* _Work instruction_: Your task is to output the listing exactly, leaving every image out.

* _Data for the task_:

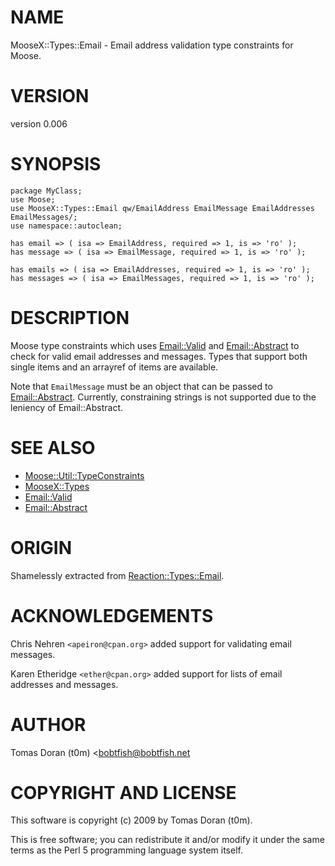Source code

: # NAME

MooseX::Types::Email - Email address validation type constraints for Moose.

# VERSION

version 0.006

# SYNOPSIS

    package MyClass;
    use Moose;
    use MooseX::Types::Email qw/EmailAddress EmailMessage EmailAddresses EmailMessages/;
    use namespace::autoclean;

    has email => ( isa => EmailAddress, required => 1, is => 'ro' );
    has message => ( isa => EmailMessage, required => 1, is => 'ro' );

    has emails => ( isa => EmailAddresses, required => 1, is => 'ro' );
    has messages => ( isa => EmailMessages, required => 1, is => 'ro' );

# DESCRIPTION

Moose type constraints which uses [Email::Valid](https://metacpan.org/pod/Email::Valid) and [Email::Abstract](https://metacpan.org/pod/Email::Abstract) to check
for valid email addresses and messages.  Types that support both single items
and an arrayref of items are available.

Note that `EmailMessage` must be an object that can be passed to
[Email::Abstract](https://metacpan.org/pod/Email::Abstract). Currently, constraining strings is not supported due to the
leniency of Email::Abstract.

# SEE ALSO

- [Moose::Util::TypeConstraints](https://metacpan.org/pod/Moose::Util::TypeConstraints)
- [MooseX::Types](https://metacpan.org/pod/MooseX::Types)
- [Email::Valid](https://metacpan.org/pod/Email::Valid)
- [Email::Abstract](https://metacpan.org/pod/Email::Abstract)

# ORIGIN

Shamelessly extracted from [Reaction::Types::Email](https://metacpan.org/pod/Reaction::Types::Email).

# ACKNOWLEDGEMENTS

Chris Nehren `<apeiron@cpan.org>` added support for validating email
messages.

Karen Etheridge `<ether@cpan.org>` added support for lists of email
addresses and messages.

# AUTHOR

Tomas Doran (t0m) <bobtfish@bobtfish.net

# COPYRIGHT AND LICENSE

This software is copyright (c) 2009 by Tomas Doran (t0m).

This is free software; you can redistribute it and/or modify it under
the same terms as the Perl 5 programming language system itself.
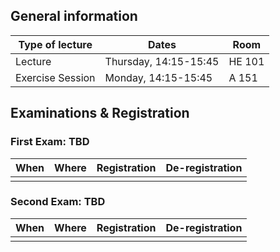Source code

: ## General information

| Type of lecture  | Dates                 | Room   |
| ---------------- | --------------------- | ------ |
| Lecture          | Thursday, 14:15-15:45 | HE 101 |
| Exercise Session | Monday, 14:15-15:45   | A 151  |

## Examinations & Registration

### First Exam: TBD

| When | Where | Registration | De-registration |
| ---- | ----- | ------------ | --------------- |
|      |       |              |                 |

### Second Exam: TBD

| When | Where | Registration | De-registration |
| ---- | ----- | ------------ | --------------- |
|      |       |              |                 |
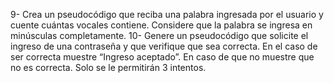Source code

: 

9- Crea un pseudocódigo que reciba una palabra ingresada por el usuario y cuente cuántas vocales
contiene. Considere que la palabra se ingresa en minúsculas completamente.
10- Genere un pseudocódigo que solicite el ingreso de una contraseña y que verifique que sea
correcta. En el caso de ser correcta muestre “Ingreso aceptado”. En caso de que no muestre que
no es correcta. Solo se le permitirán 3 intentos.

* _Reply to the task_:
Source code

: # NAME

MooseX::Types::Email - Email address validation type constraints for Moose.

# VERSION

version 0.006

# SYNOPSIS

    package MyClass;
    use Moose;
    use MooseX::Types::Email qw/EmailAddress EmailMessage EmailAddresses EmailMessages/;
    use namespace::autoclean;

    has email => ( isa => EmailAddress, required => 1, is => 'ro' );
    has message => ( isa => EmailMessage, required => 1, is => 'ro' );

    has emails => ( isa => EmailAddresses, required => 1, is => 'ro' );
    has messages => ( isa => EmailMessages, required => 1, is => 'ro' );

# DESCRIPTION

Moose type constraints which uses [Email::Valid](https://metacpan.org/pod/Email::Valid) and [Email::Abstract](https://metacpan.org/pod/Email::Abstract) to check
for valid email addresses and messages.  Types that support both single items
and an arrayref of items are available.

Note that `EmailMessage` must be an object that can be passed to
[Email::Abstract](https://metacpan.org/pod/Email::Abstract). Currently, constraining strings is not supported due to the
leniency of Email::Abstract.

# SEE ALSO

- [Moose::Util::TypeConstraints](https://metacpan.org/pod/Moose::Util::TypeConstraints)
- [MooseX::Types](https://metacpan.org/pod/MooseX::Types)
- [Email::Valid](https://metacpan.org/pod/Email::Valid)
- [Email::Abstract](https://metacpan.org/pod/Email::Abstract)

# ORIGIN

Shamelessly extracted from [Reaction::Types::Email](https://metacpan.org/pod/Reaction::Types::Email).

# ACKNOWLEDGEMENTS

Chris Nehren `<apeiron@cpan.org>` added support for validating email
messages.

Karen Etheridge `<ether@cpan.org>` added support for lists of email
addresses and messages.

# AUTHOR

Tomas Doran (t0m) <bobtfish@bobtfish.net

# COPYRIGHT AND LICENSE

This software is copyright (c) 2009 by Tomas Doran (t0m).

This is free software; you can redistribute it and/or modify it under
the same terms as the Perl 5 programming language system itself.
Source code

: ## General information

| Type of lecture  | Dates                 | Room   |
| ---------------- | --------------------- | ------ |
| Lecture          | Thursday, 14:15-15:45 | HE 101 |
| Exercise Session | Monday, 14:15-15:45   | A 151  |

## Examinations & Registration

### First Exam: TBD

| When | Where | Registration | De-registration |
| ---- | ----- | ------------ | --------------- |
|      |       |              |                 |

### Second Exam: TBD

| When | Where | Registration | De-registration |
| ---- | ----- | ------------ | --------------- |
|      |       |              |                 |
Source code

: 

9- Crea un pseudocódigo que reciba una palabra ingresada por el usuario y cuente cuántas vocales
contiene. Considere que la palabra se ingresa en minúsculas completamente.
10- Genere un pseudocódigo que solicite el ingreso de una contraseña y que verifique que sea
correcta. En el caso de ser correcta muestre “Ingreso aceptado”. En caso de que no muestre que
no es correcta. Solo se le permitirán 3 intentos.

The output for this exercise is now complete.